▸ Problem to work on
Which lines of the records below contain the word "caption"? Show each one.
___
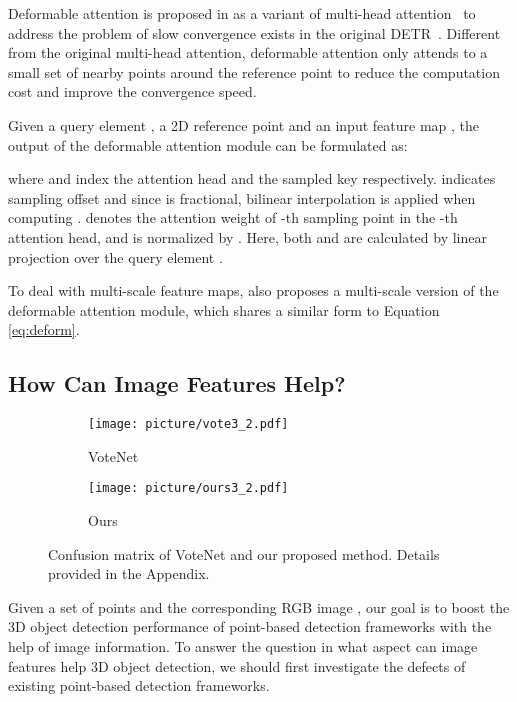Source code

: \documentclass[runningheads]{llncs}
\begin{document}
Deformable attention is proposed in \cite{zhu2020deformable} as a variant of multi-head attention~\cite{vaswani2017attention} to address the problem of slow convergence exists in the original DETR~\cite{carion2020end}. Different from the original multi-head attention, deformable attention only attends to a small set of nearby points around the reference point to reduce the computation cost and improve the convergence speed.

Given a query element , a 2D reference point  and an input feature map , the output of the deformable attention module can be formulated as:

where  and  index the attention head and the sampled key respectively.  indicates sampling offset and since  is fractional, bilinear interpolation is applied when computing .  denotes the attention weight of -th sampling point in the -th attention head, and is normalized by . Here, both  and  are calculated by linear projection over the query element .

To deal with multi-scale feature maps, \cite{zhu2020deformable} also proposes a multi-scale version of the deformable attention module, which shares a similar form to Equation \ref{eq:deform}.

\subsection{How Can Image Features Help?}

\vspace{-6pt}
\begin{figure}
\begin{subfigure}{0.47\textwidth}
    \texttt{[image: picture/vote3\_2.pdf]}
    \caption{VoteNet}
    \label{fig:convote}
\end{subfigure}
\begin{subfigure}{0.47\textwidth}
    \centering
    \texttt{[image: picture/ours3\_2.pdf]}
    \caption{Ours}
    \label{fig:conour}
\end{subfigure}
\caption{Confusion matrix of VoteNet and our proposed method. Details provided in the Appendix.}
\label{fig:confusion}
\end{figure}

Given a set of  points  and the corresponding RGB image , our goal is to boost the 3D object detection performance of point-based detection frameworks with the help of image information. To answer the question in what aspect can image features help 3D object detection, we should first investigate the defects of existing point-based detection frameworks.
\end{document}
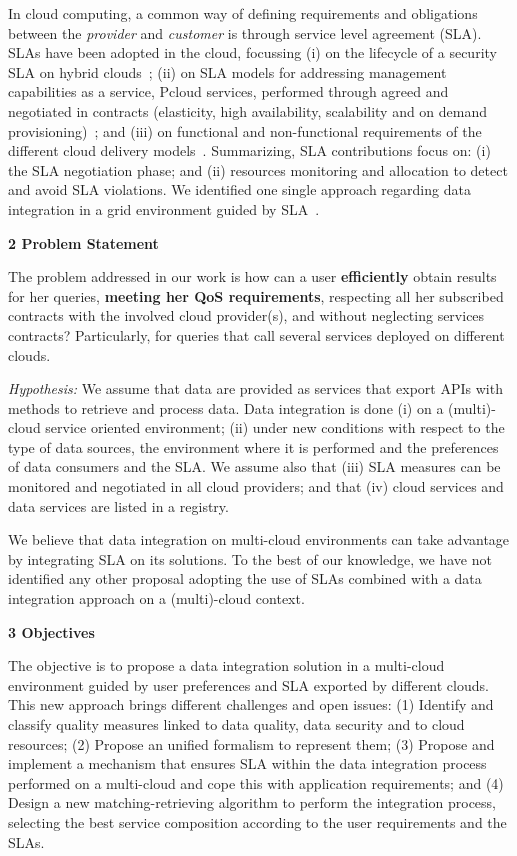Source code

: \documentclass[11pt,a4paper,oneside]{report}
\begin{document}
In cloud computing, a common way of defining requirements and obligations between the \textit{provider} and \textit{customer} is through service level agreement (SLA). 
SLAs have been  adopted in the cloud, focussing (i) on the lifecycle of a security SLA on hybrid clouds~\cite{011}; (ii) on SLA models for addressing  management capabilities  as a service, Pcloud services, performed through agreed and negotiated in contracts (elasticity, high availability, scalability and on demand provisioning)~\cite{009}; and (iii) on functional and non-functional requirements of the different cloud delivery models~\cite{005}.
Summarizing, SLA contributions focus on: (i)   the SLA negotiation phase; and (ii)  resources monitoring and allocation  to detect and avoid SLA violations. We identified one single approach regarding data integration in a grid environment guided by SLA~\cite{Nie07}.

\begin{flushleft}
\textbf{2 Problem Statement}\\
\end{flushleft}
The problem addressed in our work is how can a user \textbf{efficiently} obtain results for her queries, \textbf{meeting her QoS requirements}, respecting all her subscribed contracts with the involved cloud provider(s), and without neglecting services contracts? 
Particularly, for queries that call several services deployed on different clouds.

\noindent
{\em Hypothesis:}  We assume that data are provided as services that export APIs with methods to retrieve  and process data. Data integration is done (i) on a (multi)-cloud service oriented environment;  (ii) under new conditions with respect to the type of data sources, the environment where it is performed and the preferences  of data consumers and the SLA. We assume also that (iii) SLA measures can be monitored and negotiated in all cloud providers; and that (iv) cloud services and data services are listed in a registry.

We believe that data integration on multi-cloud environments can take advantage by integrating SLA on its solutions. To the best of our knowledge, we have not identified any other proposal adopting the use of SLAs combined with a data integration approach on a (multi)-cloud context.

\begin{flushleft}
\textbf{3 Objectives}\\
\end{flushleft}
The  objective is to propose a data integration solution in a multi-cloud environment guided by user preferences and SLA exported by different clouds. This new approach brings different challenges and open issues: (1)  Identify and classify quality measures linked to data quality, data security and to cloud resources; (2) Propose an unified formalism to represent them; (3) Propose and implement a mechanism that ensures SLA within the data integration process  performed on a multi-cloud and cope this with application requirements; and (4) Design a new matching-retrieving algorithm to perform the integration process, selecting the best service composition according to the user requirements and the SLAs.
 
\end{document}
___
▸ Solution
    \caption{VoteNet}
    \caption{Ours}
\caption{Confusion matrix of VoteNet and our proposed method. Details provided in the Appendix.}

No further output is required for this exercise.